In this article, we have highlighted how the architecture of CI/CD pipelines can build better products and deliver in a more efficient manner along with reaping benefits in turn. We have tried to showcase how the streamlining of CI/CD pipelines with DevOps can lead to agile development. And further, how we can take the next step with Cloud-native.
Continuous Deployment or Continuous Delivery?
Sure, it's a confusing state to be if you are just learning about the CI/CD pipeline and its elements. You might encounter dilemmas in context to continuous deployment and continuous delivery when it comes to software production. Here’s a crude explanation to it:
Continuous delivery is when you ensure that the production is ready for release. It begins by sending the production to user acceptance test (UAT) phase and then clearing each stage.

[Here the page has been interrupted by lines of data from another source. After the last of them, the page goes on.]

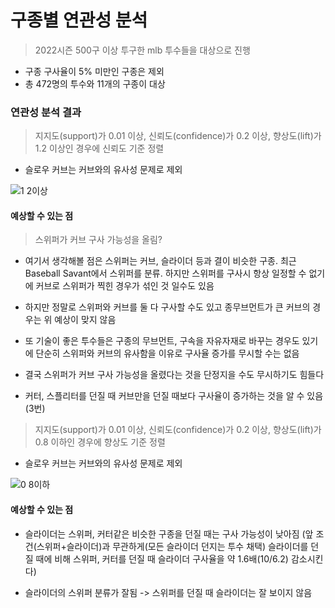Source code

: # 구종별 연관성 분석
> 2022시즌 500구 이상 투구한 mlb 투수들을 대상으로 진행
- 구종 구사율이 5% 미만인 구종은 제외
- 총 472명의 투수와 11개의 구종이 대상

### 연관성 분석 결과
> 지지도(support)가 0.01 이상, 신뢰도(confidence)가 0.2 이상, 향상도(lift)가 1.2 이상인 경우에 신뢰도 기준 정렬
- 슬로우 커브는 커브와의 유사성 문제로 제외

![1 2이상](https://github.com/jaeb0129/baseball/assets/63768509/c49c2247-db85-408c-be59-daf1bcf7b915)

#### 예상할 수 있는 점
> 스위퍼가 커브 구사 가능성을 올림?
  
- 여기서 생각해볼 점은 스위퍼는 커브, 슬라이더 등과 결이 비슷한 구종. 최근 Baseball Savant에서 스위퍼를 분류. 하지만 스위퍼를 구사시 항상 일정할 수 없기에 커브로 스위퍼가 찍힌 경우가 섞인 것 일수도 있음

- 하지만 정말로 스위퍼와 커브를 둘 다 구사할 수도 있고 종무브먼트가 큰 커브의 경우는 위 예상이 맞지 않음
  
- 또 기술이 좋은 투수들은 구종의 무브먼트, 구속을 자유자재로 바꾸는 경우도 있기에 단순히 스위퍼와 커브의 유사함을 이유로 구사율 증가를 무시할 수는 없음

- 결국 스위퍼가 커브 구사 가능성을 올렸다는 것을 단정지을 수도 무시하기도 힘들다

- 커터, 스플리터를 던질 때 커브만을 던질 때보다 구사율이 증가하는 것을 알 수 있음(3번)
  
> 지지도(support)가 0.01 이상, 신뢰도(confidence)가 0.2 이상, 향상도(lift)가 0.8 이하인 경우에 향상도 기준 정렬
- 슬로우 커브는 커브와의 유사성 문제로 제외

![0 8이하](https://github.com/jaeb0129/baseball/assets/63768509/a0ea6b20-8a40-4159-98a1-772f6db4f17a)

#### 예상할 수 있는 점
- 슬라이더는 스위퍼, 커터같은 비슷한 구종을 던질 때는 구사 가능성이 낮아짐 (앞 조건(스위퍼+슬라이더)과 무관하게(모든 슬라이더 던지는 투수 채택) 슬라이더를 던질 때에 비해 스위퍼, 커터를 던질 때 슬라이더 구사율을 약 1.6배(10/6.2) 감소시킨다)
  
- 슬라이더의 스위퍼 분류가 잘됨 -> 스위퍼를 던질 때 슬라이더는 잘 보이지 않음

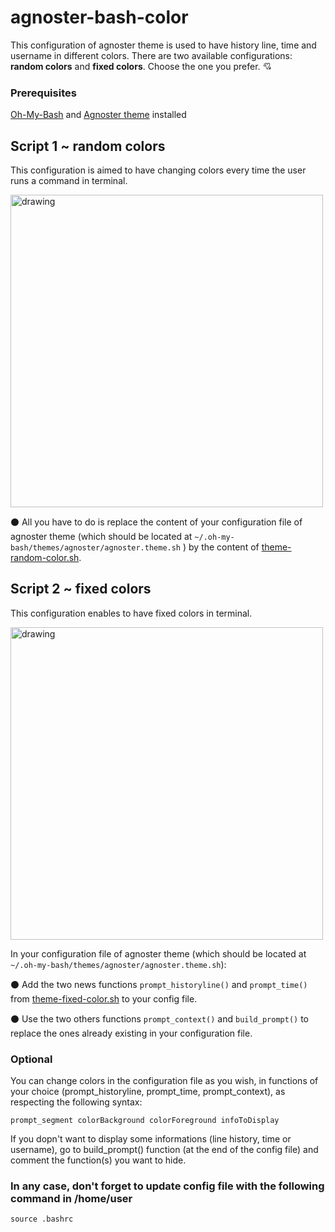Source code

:# agnoster-bash-color
This configuration of agnoster theme is used to have history line, time and username in different colors. There are two available configurations: **random colors** and **fixed colors**. Choose the one you prefer. :cupid:

### Prerequisites

[Oh-My-Bash](https://ohmybash.nntoan.com/) and [Agnoster theme](https://github.com/ohmybash/oh-my-bash/wiki/Themes) installed


## Script 1 ~ random colors

This configuration is aimed to have changing colors every time the user runs a command in terminal.

<img src="https://github.com/manialinux/agnoster-bash-color/blob/main/agnoster-bash-random-color.png" alt="drawing" width="500"/>

:black_circle: All you have to do is replace the content of your configuration file of agnoster theme (which should be located at `~/.oh-my-bash/themes/agnoster/agnoster.theme.sh` ) by the content of [theme-random-color.sh](https://github.com/manialinux/agnoster-bash-color/blob/main/theme-random-color.sh).


## Script 2 ~ fixed colors 

This configuration enables to have fixed colors in terminal.

<img src="https://github.com/manialinux/agnoster-bash-color/blob/main/agnoster-bash-fixed-color.png" alt="drawing" width="500"/>

In your configuration file of agnoster theme (which should be located at `~/.oh-my-bash/themes/agnoster/agnoster.theme.sh`):

:black_circle: Add the two news functions `prompt_historyline()` and `prompt_time()` from [theme-fixed-color.sh](https://github.com/manialinux/agnoster-bash-color/blob/main/theme-fixed-color.sh) to your config file.

:black_circle: Use the two others functions `prompt_context()` and `build_prompt()` to replace the ones already existing in your configuration file.



### Optional

You can change colors in the configuration file as you wish, in functions of your choice (prompt_historyline, prompt_time, prompt_context), as respecting the following syntax:

`prompt_segment colorBackground colorForeground infoToDisplay`

If you dopn't want to display some informations (line history, time or username), go to build_prompt() function (at the end of the config file) and comment the function(s) you want to hide.

### In any case, don't forget to update config file with the following command in /home/user
`source .bashrc`

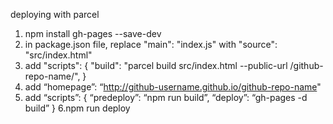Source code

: deploying with parcel

1. npm install gh-pages --save-dev
2. in package.json file, replace "main": "index.js" with "source": "src/index.html"
3. add "scripts": {
    "build": "parcel build src/index.html --public-url /github-repo-name/",
  }
4. add “homepage”: “http://github-username.github.io/github-repo-name"
5. add “scripts”: {
“predeploy”: “npm run build”,
“deploy”: “gh-pages -d build”
}
6.npm run deploy
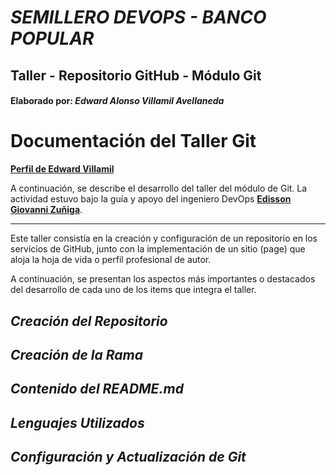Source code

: # ***SEMILLERO DEVOPS - BANCO POPULAR***
## **Taller - Repositorio GitHub - Módulo Git**
#### **Elaborado por:** *Edward Alonso Villamil Avellaneda*

# **Documentación del Taller Git**

[**Perfil de Edward Villamil**](https://eavillamila.github.io/Personal-Profile-Edward-Villamil/)

A continuación, se describe el desarrollo del taller del módulo de Git. La actividad estuvo bajo la guía y apoyo del ingeniero DevOps [**Edisson Giovanni Zuñiga**](https://giovanemere.github.io/Edisson-Giovanni-Z-Lopez/).

---------

Este taller consistía en la creación y configuración de un repositorio en los servicios de GitHub, junto con la implementación de un sitio (page) que aloja la hoja de vida o perfil profesional de autor.

A continuación, se presentan los aspectos más importantes o destacados del desarrollo de cada uno de los items que integra el taller.

## *Creación del Repositorio*

## *Creación de la Rama*

## *Contenido del README.md*

## *Lenguajes Utilizados*

## *Configuración y Actualización de Git*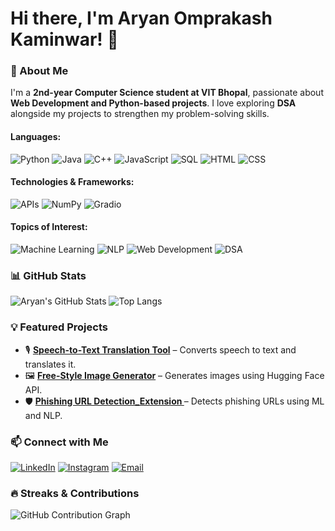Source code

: # Hi there, I'm Aryan Omprakash Kaminwar! 👋

### 🚀 About Me
I'm a **2nd-year Computer Science student at VIT Bhopal**, passionate about **Web Development and Python-based projects**. I love exploring **DSA** alongside my projects to strengthen my problem-solving skills.
#### Languages:
![Python](https://img.shields.io/badge/Python-3776AB?style=for-the-badge&logo=python&logoColor=white)
![Java](https://img.shields.io/badge/Java-007396?style=for-the-badge&logo=java&logoColor=white)
![C++](https://img.shields.io/badge/C++-00599C?style=for-the-badge&logo=c%2b%2b&logoColor=white)
![JavaScript](https://img.shields.io/badge/JavaScript-F7DF1E?style=for-the-badge&logo=javascript&logoColor=black)
![SQL](https://img.shields.io/badge/SQL-4479A1?style=for-the-badge&logo=postgresql&logoColor=white)
![HTML](https://img.shields.io/badge/HTML-E34F26?style=for-the-badge&logo=html5&logoColor=white)
![CSS](https://img.shields.io/badge/CSS-1572B6?style=for-the-badge&logo=css3&logoColor=white)

#### Technologies & Frameworks:
![APIs](https://img.shields.io/badge/APIs-FF6F00?style=for-the-badge&logo=fastapi&logoColor=white)
![NumPy](https://img.shields.io/badge/NumPy-013243?style=for-the-badge&logo=numpy&logoColor=white)
![Gradio](https://img.shields.io/badge/GRadio-6DA55F?style=for-the-badge)

#### Topics of Interest:
![Machine Learning](https://img.shields.io/badge/Machine%20Learning-FF6F00?style=for-the-badge&logo=TensorFlow&logoColor=white)
![NLP](https://img.shields.io/badge/NLP-1A73E8?style=for-the-badge&logo=google&logoColor=white)
![Web Development](https://img.shields.io/badge/Web%20Development-FF4500?style=for-the-badge&logo=react&logoColor=white)
![DSA](https://img.shields.io/badge/DSA-008000?style=for-the-badge&logo=c%2b%2b&logoColor=white)
### 📊 GitHub Stats
![Aryan's GitHub Stats](https://github-readme-stats.vercel.app/api?username=ARI-create193&show_icons=true&theme=radical)
![Top Langs](https://github-readme-stats.vercel.app/api/top-langs/?username=ARI-create193&layout=compact&theme=radical)

### 💡 Featured Projects
- 🎙️ **[Speech-to-Text Translation Tool](https://github.com/ARI-create193/Speech-to-Text_TranslationTool)** – Converts speech to text and translates it.
- 🖼️ **[Free-Style Image Generator](https://github.com/ARI-create193/Free-Style-Image-Generator-Hugging_Face)** – Generates images using Hugging Face API.
- 🛡️ **[Phishing URL Detection_Extension ](https://github.com/ARI-create193/Phishing-URL-Detection)** – Detects phishing URLs using ML and NLP.

### 📫 Connect with Me
[![LinkedIn](https://img.shields.io/badge/LinkedIn-%230077B5.svg?style=for-the-badge&logo=linkedin&logoColor=white)](https://www.linkedin.com/in/aryan-omprakash-kaminwar-0b226328a/)
[![Instagram](https://img.shields.io/badge/Instagram-%23E4405F.svg?style=for-the-badge&logo=instagram&logoColor=white)](https://www.instagram.com/iykyk_aarryyaan/)
[![Email](https://img.shields.io/badge/Email-D14836?style=for-the-badge&logo=gmail&logoColor=white)](mailto:aryankaminwar@gmail.com)


### 🔥 Streaks & Contributions

![GitHub Contribution Graph](https://github-readme-activity-graph.vercel.app/graph?username=ARI-create193&theme=github-dark)
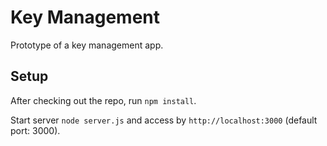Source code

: # Key Management #

Prototype of a key management app.

## Setup ##

After checking out the repo, run `npm install`.

Start server `node server.js` and access by `http://localhost:3000` (default port: 3000).

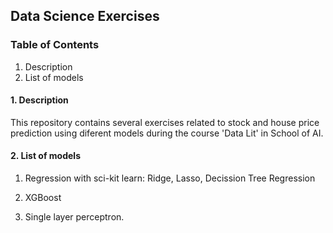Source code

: ## Data Science Exercises

### Table of Contents

1. Description
2. List of models

#### 1. Description

This repository contains several exercises related to stock and house price prediction 
using diferent models during the course 'Data Lit'  in School of AI.
	
#### 2. List of models

1. Regression with sci-kit learn:
   Ridge, Lasso, Decission Tree Regression

2. XGBoost

3. Single layer perceptron.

However, continuous deployment is when you automate your release and build the production environment around it. It is generally the next step in continuous delivery. The continuous deployment should be a goal for organizations who want to regulate their ecosystem in an orderly manner.
Therefore, continuous delivery can be a necessity for DevOps practices while continuous deployment might not be a fit for all.
Phases of Building a CI/CD Pipeline
The complete process of initiating the development and delivering the product entails four main phases that lead to the final delivery and thus, maintaining a continuous delivery.
Phase 1: Change
Developers must know where and how to commit their code. If a change is triggered by a source code repository, the CI/CD tool receives a notification that corresponds to it in the pipeline. Thus, that change is committed to the repository. Proper execution of this change becomes a necessity in the pipeline.
Phase 2: Build
As a common practice, often the software is deployed with Docker. Thus, the stages of CI/CD pipeline also build in the Docker containers accordingly.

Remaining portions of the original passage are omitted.